Commander Frederick Sturckow and pilot Lee Archambault are scheduled to ease Atlantis out from its berthing port at 20:12 am.

Archambault will then steer the shuttle completely around the station while his crewmates videotape and photograph their work on the complex.

''It's very exciting to see the station in this configuration,'' space station flight director Holly Ridings said.

The pair of new solar wings should provide enough electricity for the installation of laboratories built by Europe and Japan, which are partners in the 16-nation, 100 billion dollars project.

The US space agency had a rough start to its first flight of the year, with launch delayed three months so Atlantis' fuel tank could be repaired after a battering hail storm. Liftoff on June 8 was flawless, but troubles began shortly after Atlantis reached orbit.

During an initial sweep of the shuttle's heat shield to check for damage from launch, engineers spotted a piece of thermal insulation that had torn loose from an engine pod at the back of the shuttle.

The agency began an around-the-clock effort to determine if the shuttle's condition was safe for atmospheric re-entry. The question has been in the forefront since the shuttle Columbia was destroyed, killing seven astronauts, in 2003 due to structural damage caused by an impact with debris during liftoff.

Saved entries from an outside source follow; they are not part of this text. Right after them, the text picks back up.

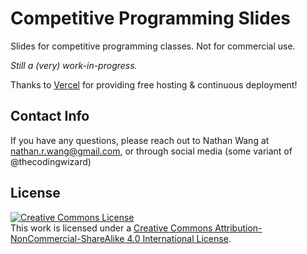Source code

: # Competitive Programming Slides

Slides for competitive programming classes. Not for commercial use.

*Still a (very) work-in-progress.*

Thanks to [Vercel](https://vercel.com/?utm_source=cp-initiative&utm_campaign=oss) for providing free hosting & continuous deployment!

## Contact Info

If you have any questions, please reach out to Nathan Wang at nathan.r.wang@gmail.com, or through social media (some variant of @thecodingwizard)

## License

<a rel="license" href="http://creativecommons.org/licenses/by-nc-sa/4.0/"><img alt="Creative Commons License" style="border-width:0" src="https://i.creativecommons.org/l/by-nc-sa/4.0/88x31.png" /></a><br />This work is licensed under a <a rel="license" href="http://creativecommons.org/licenses/by-nc-sa/4.0/">Creative Commons Attribution-NonCommercial-ShareAlike 4.0 International License</a>.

Then, while spacewalking astronauts James Reilly and John ''Danny'' Olivas installed a massive metal beam containing the station's third pair of solar power panels, a trio of critical computers that control the station's steering crashed, temporarily raising concerns that the outpost would have to be abandoned.

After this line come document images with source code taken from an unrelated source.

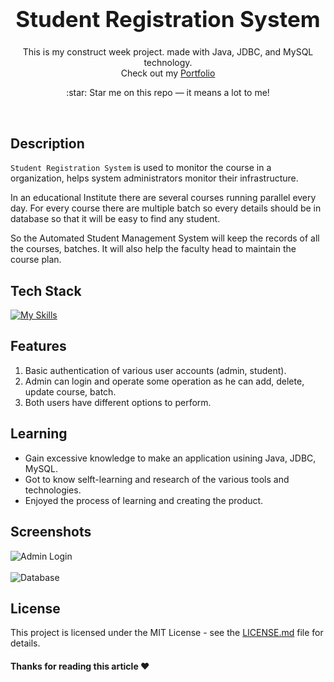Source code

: <h1 align="center" style="font-size:35px">
  <b>Student Registration System</b>
</h1>
<p align="center">
  This is my construct week project. made with Java, JDBC, and MySQL technology.
  <br/>
  Check out my <a href="https://suraj-996.github.io" target="_blank">Portfolio</a>
</p>

<p align="center">
  :star: Star me on this repo — it means a lot to me!
</p>

<br/>

<!-- <img align="right" alt="Coding" width="400" src="https://user-images.githubusercontent.com/76105799/193437482-ca30d43e-4da0-43d2-8123-97941007b6e1.png"> -->

## Description

`Student Registration System` is used to monitor the course in a organization, helps system administrators monitor their infrastructure.

In an educational Institute there are several courses running parallel every day. For every course there are multiple batch so every details should be in database so that it will be easy to find any student.

So the Automated Student Management System will keep the records of all the courses, batches. It will also help the faculty head to maintain the course plan.

## Tech Stack

[![My Skills](https://skillicons.dev/icons?i=java,spring,mysql,powershell,git,github)](http://suraj-996.github.io/)

## Features

1. Basic authentication of various user accounts (admin, student).
2. Admin can login and operate some operation as he can add, delete, update course, batch.
3. Both users have different options to perform.


## Learning

- Gain excessive knowledge to make an application usining Java, JDBC, MySQL.
- Got to know selft-learning and research of the various tools and technologies.
- Enjoyed the process of learning and creating the product.

## Screenshots

![Admin Login](https://user-images.githubusercontent.com/76105799/193438208-c53e6eaa-25d2-4e64-8aa0-cf1ced5ce656.png)
<br/><br/>
![Database](https://user-images.githubusercontent.com/76105799/193437820-57921009-d8ce-48b5-a9e3-2511413870ab.png)

## License

This project is licensed under the MIT License - see the [LICENSE.md](./LICENSE) file for details.

#### Thanks for reading this article ❤️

NASA added two days and a fourth spacewalk to the planned 11-day mission so the astronauts would have time to tuck the protruding thermal blanket back down. The extra days were needed to give engineers time to resuscitate the failed computer network.

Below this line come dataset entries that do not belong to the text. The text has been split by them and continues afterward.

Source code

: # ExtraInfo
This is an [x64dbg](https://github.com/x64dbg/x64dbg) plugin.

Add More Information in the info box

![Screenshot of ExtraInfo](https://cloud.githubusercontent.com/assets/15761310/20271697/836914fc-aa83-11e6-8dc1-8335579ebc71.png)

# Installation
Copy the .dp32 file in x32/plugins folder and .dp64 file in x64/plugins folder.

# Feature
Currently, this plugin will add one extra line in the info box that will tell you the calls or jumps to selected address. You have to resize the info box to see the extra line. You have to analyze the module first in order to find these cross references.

The shuttle took over the job of positioning the outpost while the station's rocket-powered steering system was disabled.

After skipping two nights' sleep, station commander Fyodor Yurchikhin and flight engineer Oleg Kotov rigged the computers so that suspect circuits were bypassed.

''We essentially bypassed the problem,'' said Phil Engelauf, a NASA mission manager. ''I wouldn't say we fixed it.'' The best guess as what caused the crash appears to be some subtle shift in the electrically charged plasma that the station flies through as it orbits 220 miles (350 km) above Earth. The theory is that change occurred as the station's shape and mass expanded with the addition of the 17-ton truss segments.

Atlantis is scheduled to land at the Kennedy Space Center in Florida at 23:24 pm on Thursday.